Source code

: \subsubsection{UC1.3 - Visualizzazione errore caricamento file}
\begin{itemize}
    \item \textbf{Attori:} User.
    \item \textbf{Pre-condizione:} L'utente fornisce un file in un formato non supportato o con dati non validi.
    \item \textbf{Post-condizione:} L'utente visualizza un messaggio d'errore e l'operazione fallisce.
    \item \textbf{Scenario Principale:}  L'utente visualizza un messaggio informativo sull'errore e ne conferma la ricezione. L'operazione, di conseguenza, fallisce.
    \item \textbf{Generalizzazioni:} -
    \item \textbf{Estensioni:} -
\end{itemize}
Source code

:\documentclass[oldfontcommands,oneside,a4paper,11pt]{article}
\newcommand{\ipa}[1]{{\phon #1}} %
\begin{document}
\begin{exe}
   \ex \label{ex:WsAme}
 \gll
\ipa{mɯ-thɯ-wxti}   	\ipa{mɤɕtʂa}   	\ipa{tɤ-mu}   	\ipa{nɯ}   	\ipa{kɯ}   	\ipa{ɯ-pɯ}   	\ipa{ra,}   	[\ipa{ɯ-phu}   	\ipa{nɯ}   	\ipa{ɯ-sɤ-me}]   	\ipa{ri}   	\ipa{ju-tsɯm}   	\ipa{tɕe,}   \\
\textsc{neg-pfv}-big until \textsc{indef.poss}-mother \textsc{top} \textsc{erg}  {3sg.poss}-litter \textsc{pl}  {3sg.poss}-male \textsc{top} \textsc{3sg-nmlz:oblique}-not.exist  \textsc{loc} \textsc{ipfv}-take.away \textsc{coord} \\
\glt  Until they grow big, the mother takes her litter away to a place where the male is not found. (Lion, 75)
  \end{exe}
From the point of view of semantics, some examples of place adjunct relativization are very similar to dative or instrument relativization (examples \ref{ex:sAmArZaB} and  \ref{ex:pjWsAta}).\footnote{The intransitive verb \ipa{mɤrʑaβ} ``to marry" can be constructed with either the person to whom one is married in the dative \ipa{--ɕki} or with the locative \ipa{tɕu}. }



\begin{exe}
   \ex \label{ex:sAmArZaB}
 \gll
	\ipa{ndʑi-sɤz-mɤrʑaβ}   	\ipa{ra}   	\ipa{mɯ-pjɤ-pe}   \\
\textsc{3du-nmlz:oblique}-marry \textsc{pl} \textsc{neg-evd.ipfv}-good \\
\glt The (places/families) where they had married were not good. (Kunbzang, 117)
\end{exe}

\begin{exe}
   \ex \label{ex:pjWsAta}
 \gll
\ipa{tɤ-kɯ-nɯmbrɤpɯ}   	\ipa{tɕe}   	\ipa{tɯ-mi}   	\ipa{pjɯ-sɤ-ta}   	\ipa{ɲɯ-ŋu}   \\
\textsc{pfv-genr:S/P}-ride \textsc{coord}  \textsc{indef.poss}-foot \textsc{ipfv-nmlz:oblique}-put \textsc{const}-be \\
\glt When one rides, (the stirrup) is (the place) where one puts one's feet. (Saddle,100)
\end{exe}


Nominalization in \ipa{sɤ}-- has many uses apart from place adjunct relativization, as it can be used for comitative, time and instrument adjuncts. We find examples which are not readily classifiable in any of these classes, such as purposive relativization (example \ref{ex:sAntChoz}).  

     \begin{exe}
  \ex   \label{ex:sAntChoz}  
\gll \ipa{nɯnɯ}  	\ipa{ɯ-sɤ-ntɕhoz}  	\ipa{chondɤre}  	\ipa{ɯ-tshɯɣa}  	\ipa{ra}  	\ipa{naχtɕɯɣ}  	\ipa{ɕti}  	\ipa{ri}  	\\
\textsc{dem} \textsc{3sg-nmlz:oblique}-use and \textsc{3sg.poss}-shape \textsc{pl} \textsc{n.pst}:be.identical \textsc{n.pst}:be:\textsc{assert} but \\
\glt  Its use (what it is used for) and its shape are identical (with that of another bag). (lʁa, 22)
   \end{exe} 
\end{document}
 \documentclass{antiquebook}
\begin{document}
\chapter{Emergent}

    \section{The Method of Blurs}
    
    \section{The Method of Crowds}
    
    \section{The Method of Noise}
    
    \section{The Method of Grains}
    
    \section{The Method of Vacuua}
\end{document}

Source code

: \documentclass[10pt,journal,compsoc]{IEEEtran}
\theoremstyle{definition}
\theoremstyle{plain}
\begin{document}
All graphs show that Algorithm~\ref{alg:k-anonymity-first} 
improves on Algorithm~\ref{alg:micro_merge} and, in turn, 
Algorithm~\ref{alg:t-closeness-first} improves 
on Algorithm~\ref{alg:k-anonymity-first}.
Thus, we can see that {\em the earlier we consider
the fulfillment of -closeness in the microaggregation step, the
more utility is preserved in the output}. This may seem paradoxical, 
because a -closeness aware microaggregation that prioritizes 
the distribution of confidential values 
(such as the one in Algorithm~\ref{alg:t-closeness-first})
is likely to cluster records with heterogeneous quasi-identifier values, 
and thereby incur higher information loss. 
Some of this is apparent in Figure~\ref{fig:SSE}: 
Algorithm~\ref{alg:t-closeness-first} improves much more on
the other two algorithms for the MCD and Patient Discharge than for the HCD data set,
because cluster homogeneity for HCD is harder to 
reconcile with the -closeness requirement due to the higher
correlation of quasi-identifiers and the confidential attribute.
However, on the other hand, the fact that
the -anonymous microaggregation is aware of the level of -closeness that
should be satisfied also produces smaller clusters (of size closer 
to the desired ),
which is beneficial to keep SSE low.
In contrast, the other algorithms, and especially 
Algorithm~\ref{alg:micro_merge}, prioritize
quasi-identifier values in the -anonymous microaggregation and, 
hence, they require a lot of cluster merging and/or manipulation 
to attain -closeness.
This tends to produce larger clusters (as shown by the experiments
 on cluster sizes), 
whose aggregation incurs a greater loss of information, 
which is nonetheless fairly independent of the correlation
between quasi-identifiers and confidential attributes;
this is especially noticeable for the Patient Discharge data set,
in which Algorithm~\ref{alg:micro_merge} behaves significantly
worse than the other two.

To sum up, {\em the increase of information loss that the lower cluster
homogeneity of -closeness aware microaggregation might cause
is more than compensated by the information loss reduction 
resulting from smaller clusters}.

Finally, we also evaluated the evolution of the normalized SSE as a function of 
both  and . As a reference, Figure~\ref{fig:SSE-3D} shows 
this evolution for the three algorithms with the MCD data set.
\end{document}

--- --- ---

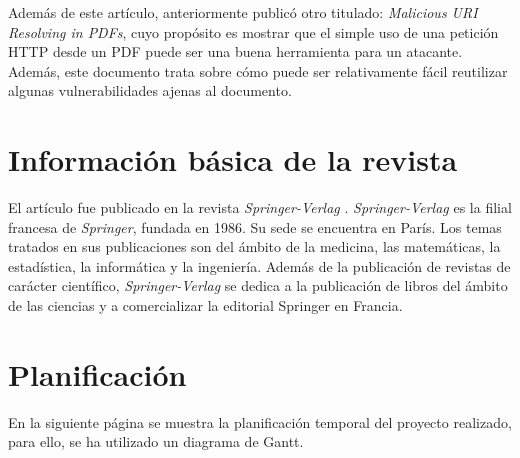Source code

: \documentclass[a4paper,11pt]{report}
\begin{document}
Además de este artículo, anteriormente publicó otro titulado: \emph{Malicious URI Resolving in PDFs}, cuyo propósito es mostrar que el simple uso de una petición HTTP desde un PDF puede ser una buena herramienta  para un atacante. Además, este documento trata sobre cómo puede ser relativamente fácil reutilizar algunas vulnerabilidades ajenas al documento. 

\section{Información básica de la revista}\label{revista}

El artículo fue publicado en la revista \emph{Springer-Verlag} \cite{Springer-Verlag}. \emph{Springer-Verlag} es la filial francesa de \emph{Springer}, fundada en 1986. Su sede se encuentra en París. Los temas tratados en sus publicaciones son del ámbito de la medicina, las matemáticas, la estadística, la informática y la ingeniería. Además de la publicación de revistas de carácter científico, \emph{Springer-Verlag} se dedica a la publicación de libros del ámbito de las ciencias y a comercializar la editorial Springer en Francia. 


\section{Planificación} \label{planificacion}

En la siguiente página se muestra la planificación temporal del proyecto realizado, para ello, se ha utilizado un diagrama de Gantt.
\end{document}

--- --- ---

Retype, exactly and in full, the lines above from the one containing "reconcile with the" through the one containing "which is beneficial to keep SSE low.".

reconcile with the -closeness requirement due to the higher
correlation of quasi-identifiers and the confidential attribute.
However, on the other hand, the fact that
the -anonymous microaggregation is aware of the level of -closeness that
should be satisfied also produces smaller clusters (of size closer 
to the desired ),
which is beneficial to keep SSE low.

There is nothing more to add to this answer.